:: GIVEN RECORDS ::

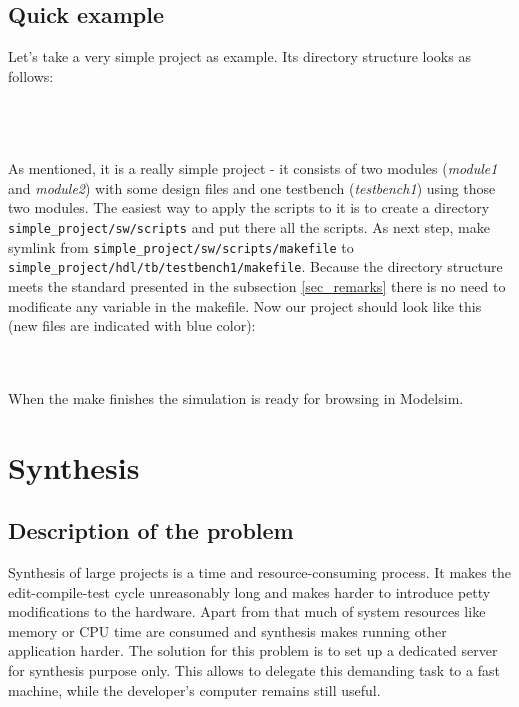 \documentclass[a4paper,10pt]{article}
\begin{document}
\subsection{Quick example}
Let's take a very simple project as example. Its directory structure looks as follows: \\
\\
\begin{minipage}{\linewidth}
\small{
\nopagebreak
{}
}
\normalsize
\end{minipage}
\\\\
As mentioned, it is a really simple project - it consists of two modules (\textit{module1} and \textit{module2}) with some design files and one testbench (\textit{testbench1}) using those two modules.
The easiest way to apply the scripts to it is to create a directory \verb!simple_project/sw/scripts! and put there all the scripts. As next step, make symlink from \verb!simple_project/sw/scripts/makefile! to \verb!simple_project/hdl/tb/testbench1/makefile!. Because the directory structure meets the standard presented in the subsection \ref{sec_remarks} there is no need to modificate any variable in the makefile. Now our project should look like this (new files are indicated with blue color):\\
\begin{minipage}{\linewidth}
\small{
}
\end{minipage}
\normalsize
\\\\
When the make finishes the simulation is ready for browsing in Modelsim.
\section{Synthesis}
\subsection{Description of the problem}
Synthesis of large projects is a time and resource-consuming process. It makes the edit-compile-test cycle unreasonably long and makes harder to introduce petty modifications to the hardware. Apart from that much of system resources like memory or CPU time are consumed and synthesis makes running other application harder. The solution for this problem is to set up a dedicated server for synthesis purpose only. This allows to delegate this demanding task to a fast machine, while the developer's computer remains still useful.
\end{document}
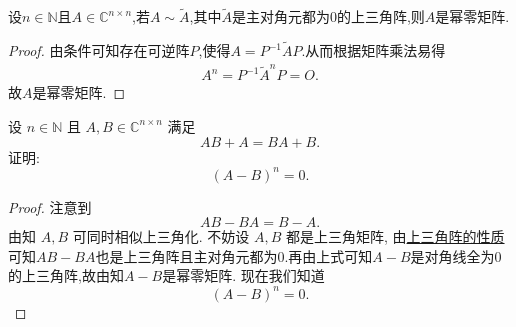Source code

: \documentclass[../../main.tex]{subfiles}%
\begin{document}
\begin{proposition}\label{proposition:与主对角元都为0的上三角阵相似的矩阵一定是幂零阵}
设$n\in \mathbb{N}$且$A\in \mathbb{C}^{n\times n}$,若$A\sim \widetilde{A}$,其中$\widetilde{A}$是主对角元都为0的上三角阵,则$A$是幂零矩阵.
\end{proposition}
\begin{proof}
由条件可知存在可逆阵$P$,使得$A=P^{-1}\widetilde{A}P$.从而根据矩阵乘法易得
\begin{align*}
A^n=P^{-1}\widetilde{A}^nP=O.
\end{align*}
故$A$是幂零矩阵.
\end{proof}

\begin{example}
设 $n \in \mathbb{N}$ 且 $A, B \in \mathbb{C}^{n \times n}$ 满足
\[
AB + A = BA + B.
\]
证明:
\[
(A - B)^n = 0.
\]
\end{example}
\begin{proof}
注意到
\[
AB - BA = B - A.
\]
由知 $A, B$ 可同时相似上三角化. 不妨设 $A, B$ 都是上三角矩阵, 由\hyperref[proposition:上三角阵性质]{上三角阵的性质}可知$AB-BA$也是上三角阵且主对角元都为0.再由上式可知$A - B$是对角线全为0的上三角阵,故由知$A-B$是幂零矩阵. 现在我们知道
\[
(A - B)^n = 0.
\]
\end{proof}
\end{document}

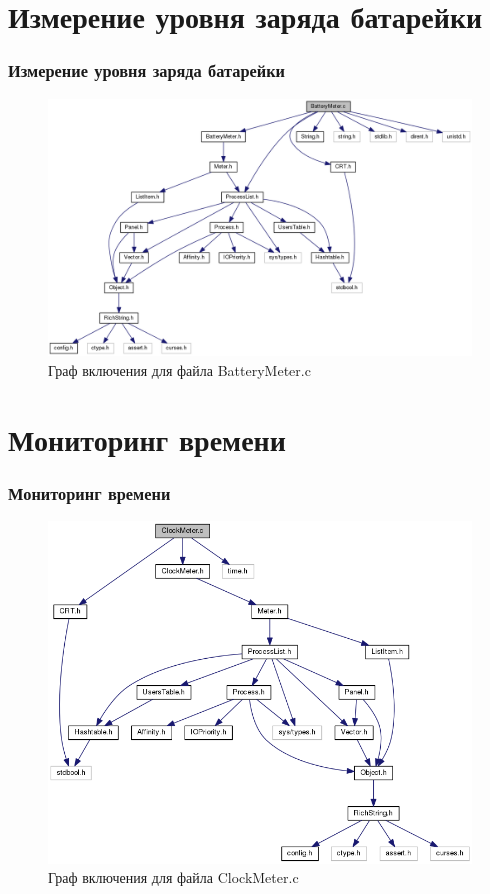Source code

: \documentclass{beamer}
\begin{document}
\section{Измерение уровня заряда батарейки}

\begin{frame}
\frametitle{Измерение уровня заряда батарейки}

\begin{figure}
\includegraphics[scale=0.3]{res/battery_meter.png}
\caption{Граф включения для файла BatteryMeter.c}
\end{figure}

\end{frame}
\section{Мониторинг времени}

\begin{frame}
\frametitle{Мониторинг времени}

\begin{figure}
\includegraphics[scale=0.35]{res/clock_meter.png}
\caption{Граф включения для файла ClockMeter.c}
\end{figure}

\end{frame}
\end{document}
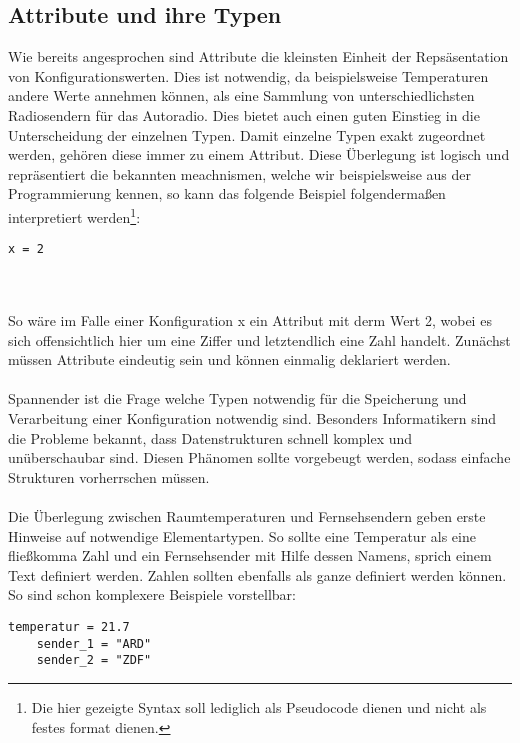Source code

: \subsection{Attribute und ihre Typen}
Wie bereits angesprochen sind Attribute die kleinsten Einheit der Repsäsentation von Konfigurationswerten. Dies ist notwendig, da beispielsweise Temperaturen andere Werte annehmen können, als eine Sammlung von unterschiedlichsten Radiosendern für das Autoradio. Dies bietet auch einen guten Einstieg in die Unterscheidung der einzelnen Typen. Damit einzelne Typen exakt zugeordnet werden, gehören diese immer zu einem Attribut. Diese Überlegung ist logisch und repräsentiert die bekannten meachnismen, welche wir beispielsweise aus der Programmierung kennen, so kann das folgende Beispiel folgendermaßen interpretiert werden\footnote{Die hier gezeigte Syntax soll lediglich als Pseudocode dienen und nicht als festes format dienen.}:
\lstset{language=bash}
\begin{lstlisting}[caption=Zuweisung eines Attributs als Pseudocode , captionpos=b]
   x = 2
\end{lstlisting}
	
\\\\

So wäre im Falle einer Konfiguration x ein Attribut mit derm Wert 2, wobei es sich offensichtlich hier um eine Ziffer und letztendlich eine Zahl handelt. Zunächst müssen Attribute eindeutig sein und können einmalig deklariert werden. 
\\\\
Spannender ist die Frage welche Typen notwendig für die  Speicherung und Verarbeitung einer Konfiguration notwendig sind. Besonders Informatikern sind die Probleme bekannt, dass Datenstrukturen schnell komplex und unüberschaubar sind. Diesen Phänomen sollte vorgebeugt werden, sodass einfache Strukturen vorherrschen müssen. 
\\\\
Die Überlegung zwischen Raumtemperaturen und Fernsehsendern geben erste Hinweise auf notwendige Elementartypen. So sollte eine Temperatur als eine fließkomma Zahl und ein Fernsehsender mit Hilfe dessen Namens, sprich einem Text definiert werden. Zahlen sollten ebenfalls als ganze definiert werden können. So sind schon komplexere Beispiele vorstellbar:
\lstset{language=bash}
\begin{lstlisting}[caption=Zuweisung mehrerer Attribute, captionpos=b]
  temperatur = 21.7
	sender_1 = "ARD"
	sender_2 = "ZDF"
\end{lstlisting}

:::
:: GIVEN RECORDS ::

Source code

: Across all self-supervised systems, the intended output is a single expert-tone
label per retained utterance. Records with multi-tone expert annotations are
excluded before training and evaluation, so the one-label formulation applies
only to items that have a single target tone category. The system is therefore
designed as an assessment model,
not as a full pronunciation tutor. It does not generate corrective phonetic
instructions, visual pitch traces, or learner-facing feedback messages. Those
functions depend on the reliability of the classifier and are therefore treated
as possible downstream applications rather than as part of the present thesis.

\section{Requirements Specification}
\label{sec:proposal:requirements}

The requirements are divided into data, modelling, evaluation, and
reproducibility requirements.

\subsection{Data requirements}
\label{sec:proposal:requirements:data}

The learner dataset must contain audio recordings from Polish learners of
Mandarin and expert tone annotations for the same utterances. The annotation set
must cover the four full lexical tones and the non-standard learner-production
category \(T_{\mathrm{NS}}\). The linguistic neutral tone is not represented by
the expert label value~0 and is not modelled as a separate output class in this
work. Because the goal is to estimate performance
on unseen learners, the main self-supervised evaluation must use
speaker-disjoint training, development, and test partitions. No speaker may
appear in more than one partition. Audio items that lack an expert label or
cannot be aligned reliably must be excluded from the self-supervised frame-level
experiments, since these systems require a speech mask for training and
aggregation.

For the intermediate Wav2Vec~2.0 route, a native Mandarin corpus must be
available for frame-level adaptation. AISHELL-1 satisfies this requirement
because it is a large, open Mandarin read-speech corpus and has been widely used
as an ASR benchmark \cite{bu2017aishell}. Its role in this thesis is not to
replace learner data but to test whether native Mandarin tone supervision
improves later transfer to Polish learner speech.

:::

▶ _TASK PROMPT_
Reproduce each line above that contains "single".

▶ _RESULT BELOW_
: Across all self-supervised systems, the intended output is a single expert-tone
only to items that have a single target tone category. The system is therefore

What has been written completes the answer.